Bulan Ramadhan sudah memasuki minggu kedua, sepertinya tidak terasa dan hilang begitu saja. Lalu apa saja fenomena yang sedang ramai diperbincangkan selama Ramadhan kali ini? Salah satunya adalah masalah sosial yang menyebabkan meningkatnya kecemasan di masyarakat, terutama di kalangan menengah ke bawah. Banyaknya persoalan saat ini, seperti wacana penundaan pemilu, kenaikan harga BBM, kenaikan PPN dan kenaikan harga kebutuhan pokok, juga mencekik masyarakat yang semakin hari semakin mahal.
Mungkin semua orang merasakan kenaikan harga kebutuhan pokok yang begitu merajalela. Berbagai media juga memuat berita bahwa harga kebutuhan pokok semakin meningkat dan akan terus meningkat.
Menurut pedagang di Pasar Induk Majene, Kecamatan Banggae, Kabupaten Majene, Provinsi Sulawesi Barat, harga sembako yang dijual di pasar tersebut naik pada awal bulan Ramadhan.
“Semua harga sembako naik sejak Ramadhan, sekarang harga cabai keriting sudah mencapai Rp80.000/kg, cabai merah besar Rp70.000/kg dan tomat Rp8.000/kg,” kata Wahyuni, salesman Gse.
Menurut dia, harga yang dia jual sebelum Ramadhan hanya Rp 40.000/kg untuk cabai keriting, Rp 25.000/kg untuk cabai merah besar dan Rp 5.000/kg untuk tomat.
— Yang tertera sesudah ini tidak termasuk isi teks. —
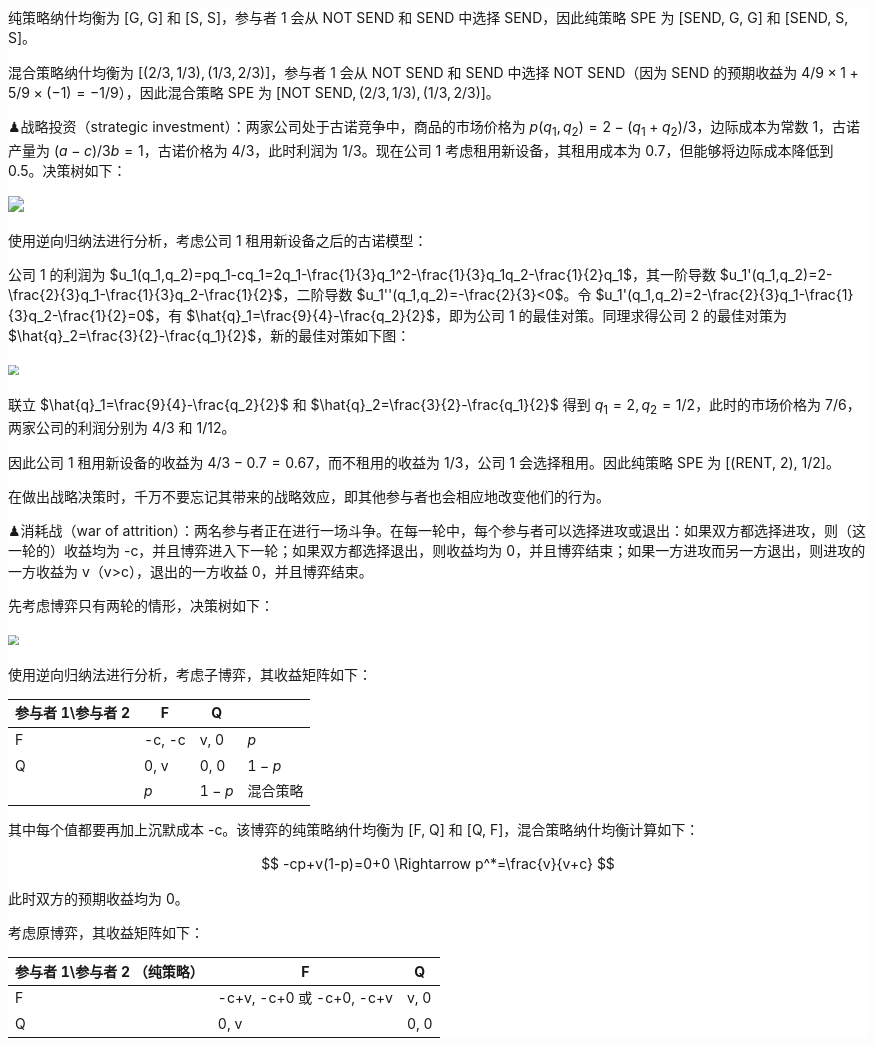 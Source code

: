 纯策略纳什均衡为 [G, G] 和 [S, S]，参与者 1 会从 NOT SEND 和 SEND 中选择 SEND，因此纯策略 SPE 为 [SEND, G, G] 和 [SEND, S, S]。

混合策略纳什均衡为 $[(2/3,1/3),(1/3,2/3)]$，参与者 1 会从 NOT SEND 和 SEND 中选择 NOT SEND（因为 SEND 的预期收益为 $4/9\times 1+5/9\times(-1)=-1/9$），因此混合策略 SPE 为 $[\text{NOT SEND},(2/3,1/3),(1/3,2/3)]$。



♟战略投资（strategic investment）：两家公司处于古诺竞争中，商品的市场价格为 $p(q_1,q_2)=2-(q_1+q_2)/3$，边际成本为常数 1，古诺产量为 $(a-c)/3b=1$，古诺价格为 $4/3$，此时利润为 $1/3$。现在公司 1 考虑租用新设备，其租用成本为 0.7，但能够将边际成本降低到 0.5。决策树如下：

![](https://i.loli.net/2021/11/29/RVrKACTsjq9f4th.png)

使用逆向归纳法进行分析，考虑公司 1 租用新设备之后的古诺模型：

公司 1 的利润为 $u_1(q_1,q_2)=pq_1-cq_1=2q_1-\frac{1}{3}q_1^2-\frac{1}{3}q_1q_2-\frac{1}{2}q_1$，其一阶导数 $u_1'(q_1,q_2)=2-\frac{2}{3}q_1-\frac{1}{3}q_2-\frac{1}{2}$，二阶导数 $u_1''(q_1,q_2)=-\frac{2}{3}<0$。令 $u_1'(q_1,q_2)=2-\frac{2}{3}q_1-\frac{1}{3}q_2-\frac{1}{2}=0$，有 $\hat{q}_1=\frac{9}{4}-\frac{q_2}{2}$，即为公司 1 的最佳对策。同理求得公司 2 的最佳对策为 $\hat{q}_2=\frac{3}{2}-\frac{q_1}{2}$，新的最佳对策如下图：

<img src="https://i.loli.net/2021/11/29/wyENQADpbYflBPs.png" style="zoom:67%;" />

联立 $\hat{q}_1=\frac{9}{4}-\frac{q_2}{2}$ 和 $\hat{q}_2=\frac{3}{2}-\frac{q_1}{2}$ 得到 $q_1=2,q_2=1/2$，此时的市场价格为 $7/6$，两家公司的利润分别为 4/3 和 1/12。

因此公司 1 租用新设备的收益为 $4/3-0.7=0.67$，而不租用的收益为 $1/3$，公司 1 会选择租用。因此纯策略 SPE 为 [(RENT, 2), 1/2]。

在做出战略决策时，千万不要忘记其带来的战略效应，即其他参与者也会相应地改变他们的行为。



♟消耗战（war of attrition）：两名参与者正在进行一场斗争。在每一轮中，每个参与者可以选择进攻或退出：如果双方都选择进攻，则（这一轮的）收益均为 -c，并且博弈进入下一轮；如果双方都选择退出，则收益均为 0，并且博弈结束；如果一方进攻而另一方退出，则进攻的一方收益为 v（v>c），退出的一方收益 0，并且博弈结束。

先考虑博弈只有两轮的情形，决策树如下：

<img src="https://i.loli.net/2021/11/29/NERcQsYySqJpUMa.png" style="zoom: 67%;" />

使用逆向归纳法进行分析，考虑子博弈，其收益矩阵如下：

| 参与者 1\参与者 2 | F      | Q       |          |
| ----------------- | ------ | ------- | -------- |
| F                 | -c, -c | v, 0    | $p$    |
| Q                 | 0, v   | 0, 0    | $1-p$  |
|                   | $p$  | $1-p$ | 混合策略 |

其中每个值都要再加上沉默成本 -c。该博弈的纯策略纳什均衡为 [F, Q] 和 [Q, F]，混合策略纳什均衡计算如下：

$$
-cp+v(1-p)=0+0 \Rightarrow p^*=\frac{v}{v+c}
$$

此时双方的预期收益均为 0。

考虑原博弈，其收益矩阵如下：

| 参与者 1\参与者 2 （纯策略） | F                        | Q    |
| ---------------------------- | ------------------------ | ---- |
| F                            | -c+v, -c+0 或 -c+0, -c+v | v, 0 |
| Q                            | 0, v                     | 0, 0 |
Selain itu, harga minyak goreng terus naik dan menyengsarakan.
Kondisi ini tidak memungkinkan harga terus naik, apalagi menjelang Lebaran, seolah menjadi momok yang sangat menakutkan bagi masyarakat.
Kondisi ini menjadi topik hangat dan isu nasional di tengah situasi saat ini, disorot oleh berbagai pihak termasuk mahasiswa. Rapat umum mahasiswa dijadwalkan hari ini, 11 April 2022, untuk menuntut perbaikan atas masalah yang dihadapi.
Semoga di bulan Ramadhan para penguasa menyadari bahwa umatnya sedang goyah saat ini. Benarkah pemerintah sadar bahwa semua politik harus selalu berpihak pada rakyat dan hanya untuk kepentingan rakyat, bukan karena kepentingan penguasa? Kami hanya akan menunggu.
Pengungkapan bahwa orang-orang yang selalu menuntut perpanjangan masa jabatan presiden dan penundaan pemilihan 2024 terus menunjukkan langkah-langkah seperti reformasi 1998 bertentangan dengan keinginan.